> _MATERIAL FOR THIS EXERCISE_

»»

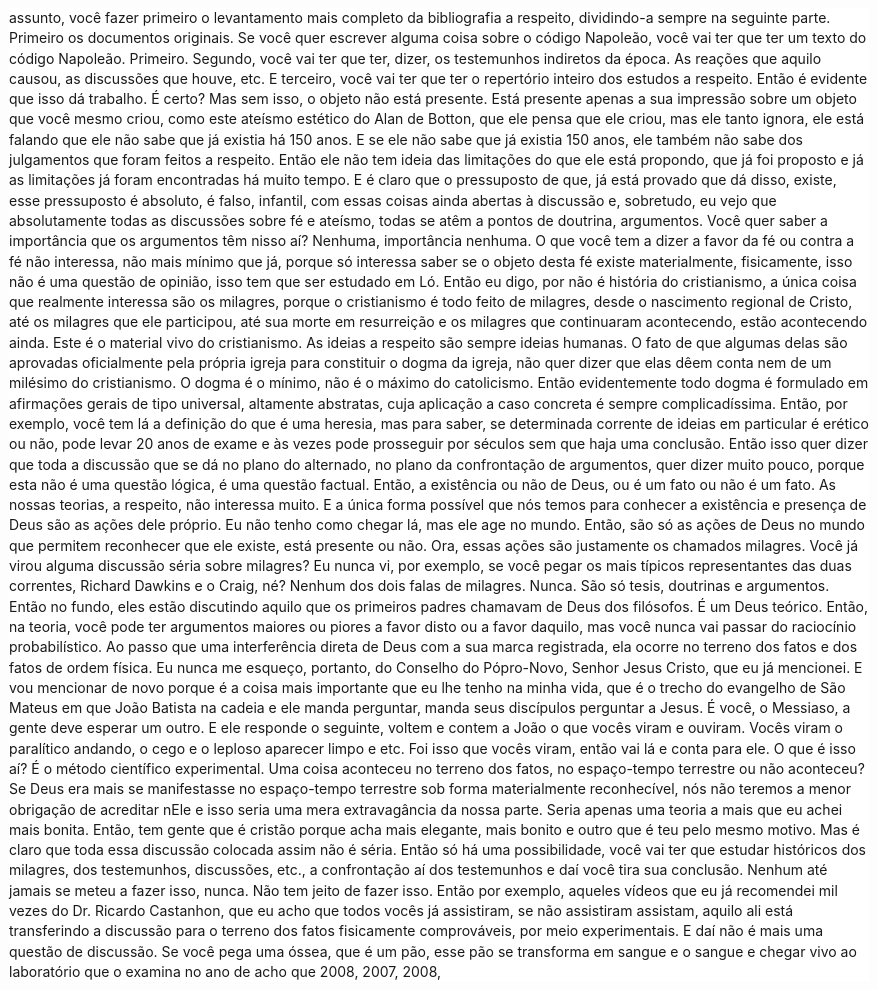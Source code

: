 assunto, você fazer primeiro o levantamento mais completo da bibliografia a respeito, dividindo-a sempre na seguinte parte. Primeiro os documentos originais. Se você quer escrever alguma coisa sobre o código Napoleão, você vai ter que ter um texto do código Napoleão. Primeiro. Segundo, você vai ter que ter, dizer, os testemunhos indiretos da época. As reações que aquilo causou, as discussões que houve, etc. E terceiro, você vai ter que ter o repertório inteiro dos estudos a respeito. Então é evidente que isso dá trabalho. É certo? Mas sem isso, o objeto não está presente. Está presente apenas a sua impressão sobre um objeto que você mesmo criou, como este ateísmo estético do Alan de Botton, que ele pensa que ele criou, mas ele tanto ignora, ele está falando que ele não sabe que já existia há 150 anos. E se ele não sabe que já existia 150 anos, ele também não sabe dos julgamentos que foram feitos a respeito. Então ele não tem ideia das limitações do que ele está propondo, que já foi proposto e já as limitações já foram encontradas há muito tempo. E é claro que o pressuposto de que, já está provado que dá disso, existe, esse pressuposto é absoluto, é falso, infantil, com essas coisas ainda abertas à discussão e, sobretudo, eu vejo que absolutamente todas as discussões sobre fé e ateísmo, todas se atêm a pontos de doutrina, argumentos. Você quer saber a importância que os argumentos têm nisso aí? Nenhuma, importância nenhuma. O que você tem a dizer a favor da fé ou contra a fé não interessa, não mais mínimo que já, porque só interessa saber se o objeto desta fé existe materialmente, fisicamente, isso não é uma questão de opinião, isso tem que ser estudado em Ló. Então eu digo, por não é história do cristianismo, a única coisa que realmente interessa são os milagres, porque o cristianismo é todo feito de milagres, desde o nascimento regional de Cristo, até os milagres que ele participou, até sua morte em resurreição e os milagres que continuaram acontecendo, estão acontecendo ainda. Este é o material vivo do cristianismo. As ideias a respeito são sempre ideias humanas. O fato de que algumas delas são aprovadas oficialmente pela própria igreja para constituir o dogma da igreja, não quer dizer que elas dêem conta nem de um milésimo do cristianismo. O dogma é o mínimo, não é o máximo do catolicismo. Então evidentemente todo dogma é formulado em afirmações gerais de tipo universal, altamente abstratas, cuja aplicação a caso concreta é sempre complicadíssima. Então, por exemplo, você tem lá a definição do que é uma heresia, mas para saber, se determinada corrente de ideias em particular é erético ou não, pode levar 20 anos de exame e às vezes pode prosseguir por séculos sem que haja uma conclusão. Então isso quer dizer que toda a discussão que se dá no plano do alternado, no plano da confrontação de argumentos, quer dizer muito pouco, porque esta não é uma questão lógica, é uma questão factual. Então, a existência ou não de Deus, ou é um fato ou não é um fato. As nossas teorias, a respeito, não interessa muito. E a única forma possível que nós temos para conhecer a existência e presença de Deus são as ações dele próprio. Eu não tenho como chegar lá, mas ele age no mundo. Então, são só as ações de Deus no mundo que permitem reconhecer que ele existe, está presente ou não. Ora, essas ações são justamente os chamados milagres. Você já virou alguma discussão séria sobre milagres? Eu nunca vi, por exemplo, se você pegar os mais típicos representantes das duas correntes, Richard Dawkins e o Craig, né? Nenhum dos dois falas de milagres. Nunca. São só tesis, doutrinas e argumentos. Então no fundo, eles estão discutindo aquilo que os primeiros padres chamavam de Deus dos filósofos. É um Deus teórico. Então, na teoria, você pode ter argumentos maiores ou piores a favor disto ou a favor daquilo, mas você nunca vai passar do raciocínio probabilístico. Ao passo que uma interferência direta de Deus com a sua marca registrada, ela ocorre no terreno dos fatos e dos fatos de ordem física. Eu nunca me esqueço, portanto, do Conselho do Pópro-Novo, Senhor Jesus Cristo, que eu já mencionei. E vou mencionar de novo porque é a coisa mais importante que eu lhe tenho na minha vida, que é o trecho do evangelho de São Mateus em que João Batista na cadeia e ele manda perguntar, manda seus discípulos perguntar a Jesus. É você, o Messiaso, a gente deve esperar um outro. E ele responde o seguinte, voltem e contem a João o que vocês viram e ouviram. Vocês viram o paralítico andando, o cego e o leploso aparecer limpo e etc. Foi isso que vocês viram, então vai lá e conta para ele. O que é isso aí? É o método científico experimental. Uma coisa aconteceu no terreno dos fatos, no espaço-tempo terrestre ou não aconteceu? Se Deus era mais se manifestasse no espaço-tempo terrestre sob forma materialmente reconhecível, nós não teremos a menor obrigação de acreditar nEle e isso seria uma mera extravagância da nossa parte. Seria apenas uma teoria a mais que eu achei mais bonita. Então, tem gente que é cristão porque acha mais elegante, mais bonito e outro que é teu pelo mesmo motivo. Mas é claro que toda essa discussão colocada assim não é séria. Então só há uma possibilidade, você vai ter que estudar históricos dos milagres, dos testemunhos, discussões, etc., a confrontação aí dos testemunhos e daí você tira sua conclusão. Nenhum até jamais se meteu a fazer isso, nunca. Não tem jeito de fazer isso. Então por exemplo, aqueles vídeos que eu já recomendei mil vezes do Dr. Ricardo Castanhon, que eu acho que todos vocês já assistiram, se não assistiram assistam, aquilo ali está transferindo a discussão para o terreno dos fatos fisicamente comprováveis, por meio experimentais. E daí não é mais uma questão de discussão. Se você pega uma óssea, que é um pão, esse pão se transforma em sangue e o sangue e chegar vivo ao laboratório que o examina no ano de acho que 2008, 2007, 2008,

««
»»

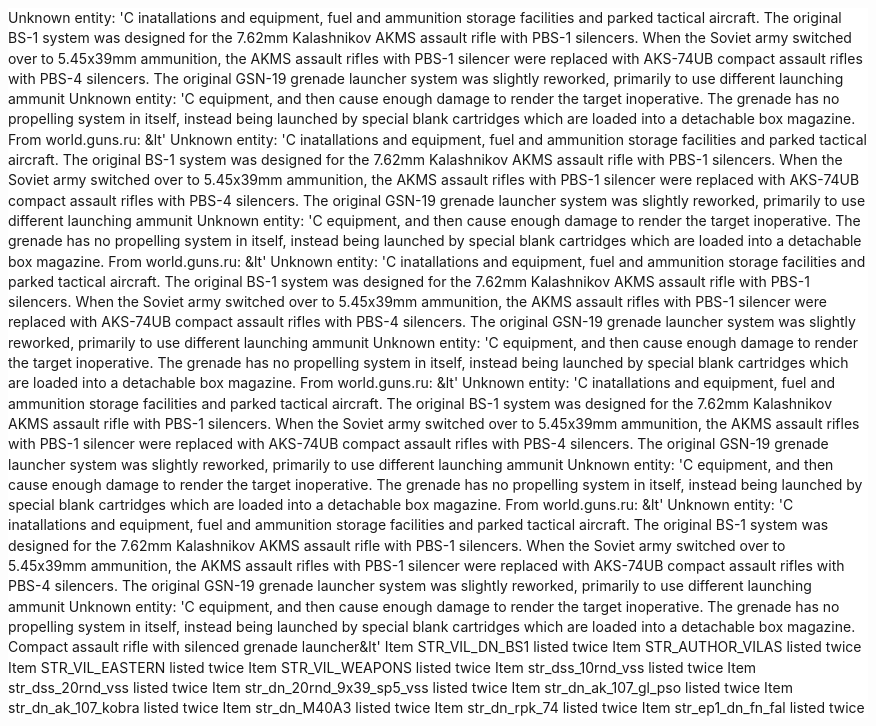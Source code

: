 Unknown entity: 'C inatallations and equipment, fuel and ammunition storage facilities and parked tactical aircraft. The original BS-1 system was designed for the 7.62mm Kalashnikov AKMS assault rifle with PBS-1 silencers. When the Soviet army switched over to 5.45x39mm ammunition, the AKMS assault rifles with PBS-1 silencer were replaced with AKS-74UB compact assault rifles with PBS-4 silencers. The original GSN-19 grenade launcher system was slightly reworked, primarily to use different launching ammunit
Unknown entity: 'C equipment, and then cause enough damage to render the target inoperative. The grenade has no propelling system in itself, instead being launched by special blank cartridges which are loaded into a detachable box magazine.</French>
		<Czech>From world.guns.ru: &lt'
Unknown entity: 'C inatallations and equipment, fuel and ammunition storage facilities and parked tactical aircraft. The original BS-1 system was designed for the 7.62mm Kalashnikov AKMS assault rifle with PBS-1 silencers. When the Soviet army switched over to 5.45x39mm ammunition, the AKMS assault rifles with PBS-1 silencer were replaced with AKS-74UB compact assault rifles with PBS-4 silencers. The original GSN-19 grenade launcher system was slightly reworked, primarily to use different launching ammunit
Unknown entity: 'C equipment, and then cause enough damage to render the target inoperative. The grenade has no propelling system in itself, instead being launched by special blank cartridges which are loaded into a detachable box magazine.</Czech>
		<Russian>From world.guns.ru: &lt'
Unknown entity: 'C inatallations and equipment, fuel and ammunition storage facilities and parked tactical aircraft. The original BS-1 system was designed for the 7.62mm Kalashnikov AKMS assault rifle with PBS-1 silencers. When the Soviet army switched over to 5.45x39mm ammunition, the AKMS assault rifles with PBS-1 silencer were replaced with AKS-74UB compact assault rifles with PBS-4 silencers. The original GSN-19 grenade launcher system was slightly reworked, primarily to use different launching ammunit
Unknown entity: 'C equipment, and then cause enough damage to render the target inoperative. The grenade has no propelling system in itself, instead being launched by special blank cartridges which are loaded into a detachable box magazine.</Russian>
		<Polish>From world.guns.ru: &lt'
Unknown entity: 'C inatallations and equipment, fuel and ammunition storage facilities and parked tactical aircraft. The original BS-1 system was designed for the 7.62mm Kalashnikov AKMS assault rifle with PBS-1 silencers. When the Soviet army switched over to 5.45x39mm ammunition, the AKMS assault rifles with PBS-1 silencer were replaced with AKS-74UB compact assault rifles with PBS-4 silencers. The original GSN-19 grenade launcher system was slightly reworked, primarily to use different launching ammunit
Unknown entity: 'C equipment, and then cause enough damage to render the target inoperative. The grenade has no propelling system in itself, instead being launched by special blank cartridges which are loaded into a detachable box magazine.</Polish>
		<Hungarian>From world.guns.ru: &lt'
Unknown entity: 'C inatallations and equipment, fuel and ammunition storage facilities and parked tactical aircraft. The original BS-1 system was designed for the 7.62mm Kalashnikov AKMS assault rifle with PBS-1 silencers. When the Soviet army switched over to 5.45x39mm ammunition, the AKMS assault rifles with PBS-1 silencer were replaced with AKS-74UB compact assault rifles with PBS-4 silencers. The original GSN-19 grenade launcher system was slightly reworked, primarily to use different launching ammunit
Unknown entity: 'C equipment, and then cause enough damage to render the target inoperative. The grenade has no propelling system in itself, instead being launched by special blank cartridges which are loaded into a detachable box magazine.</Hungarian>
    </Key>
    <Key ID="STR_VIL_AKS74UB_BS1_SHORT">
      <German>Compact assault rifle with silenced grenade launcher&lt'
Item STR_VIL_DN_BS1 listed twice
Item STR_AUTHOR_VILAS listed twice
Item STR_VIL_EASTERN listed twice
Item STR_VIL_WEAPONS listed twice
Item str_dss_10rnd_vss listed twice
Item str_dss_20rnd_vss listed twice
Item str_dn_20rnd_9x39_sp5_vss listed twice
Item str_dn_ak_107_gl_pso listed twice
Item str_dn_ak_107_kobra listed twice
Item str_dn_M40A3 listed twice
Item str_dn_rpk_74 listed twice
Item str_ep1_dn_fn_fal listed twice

««
»»

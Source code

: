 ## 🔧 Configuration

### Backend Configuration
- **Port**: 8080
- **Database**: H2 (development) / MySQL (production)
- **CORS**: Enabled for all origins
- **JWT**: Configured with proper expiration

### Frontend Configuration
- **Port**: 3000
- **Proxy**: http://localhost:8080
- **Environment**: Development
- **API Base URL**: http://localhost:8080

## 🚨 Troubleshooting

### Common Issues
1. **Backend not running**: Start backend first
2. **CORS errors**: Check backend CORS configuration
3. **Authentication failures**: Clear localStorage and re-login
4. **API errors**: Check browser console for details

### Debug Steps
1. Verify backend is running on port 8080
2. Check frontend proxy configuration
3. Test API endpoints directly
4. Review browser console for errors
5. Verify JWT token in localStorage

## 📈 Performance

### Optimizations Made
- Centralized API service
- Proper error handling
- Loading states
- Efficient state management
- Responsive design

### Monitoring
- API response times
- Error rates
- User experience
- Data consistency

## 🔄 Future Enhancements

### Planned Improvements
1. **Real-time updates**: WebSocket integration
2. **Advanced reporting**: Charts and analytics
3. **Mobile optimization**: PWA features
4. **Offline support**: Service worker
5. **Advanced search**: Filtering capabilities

««

> _PROBLEM STATEMENT_
Your task is to transcribe, with no changes, only the lines of the listing above that lie between the line holding "### Backend Configuration" and the line holding "1. Verify backend is running on port 8080", inclusive.

> _SOLUTION TO THE EXERCISE_
### Backend Configuration
- **Port**: 8080
- **Database**: H2 (development) / MySQL (production)
- **CORS**: Enabled for all origins
- **JWT**: Configured with proper expiration

### Frontend Configuration
- **Port**: 3000
- **Proxy**: http://localhost:8080
- **Environment**: Development
- **API Base URL**: http://localhost:8080

## 🚨 Troubleshooting

### Common Issues
1. **Backend not running**: Start backend first
2. **CORS errors**: Check backend CORS configuration
3. **Authentication failures**: Clear localStorage and re-login
4. **API errors**: Check browser console for details

### Debug Steps
1. Verify backend is running on port 8080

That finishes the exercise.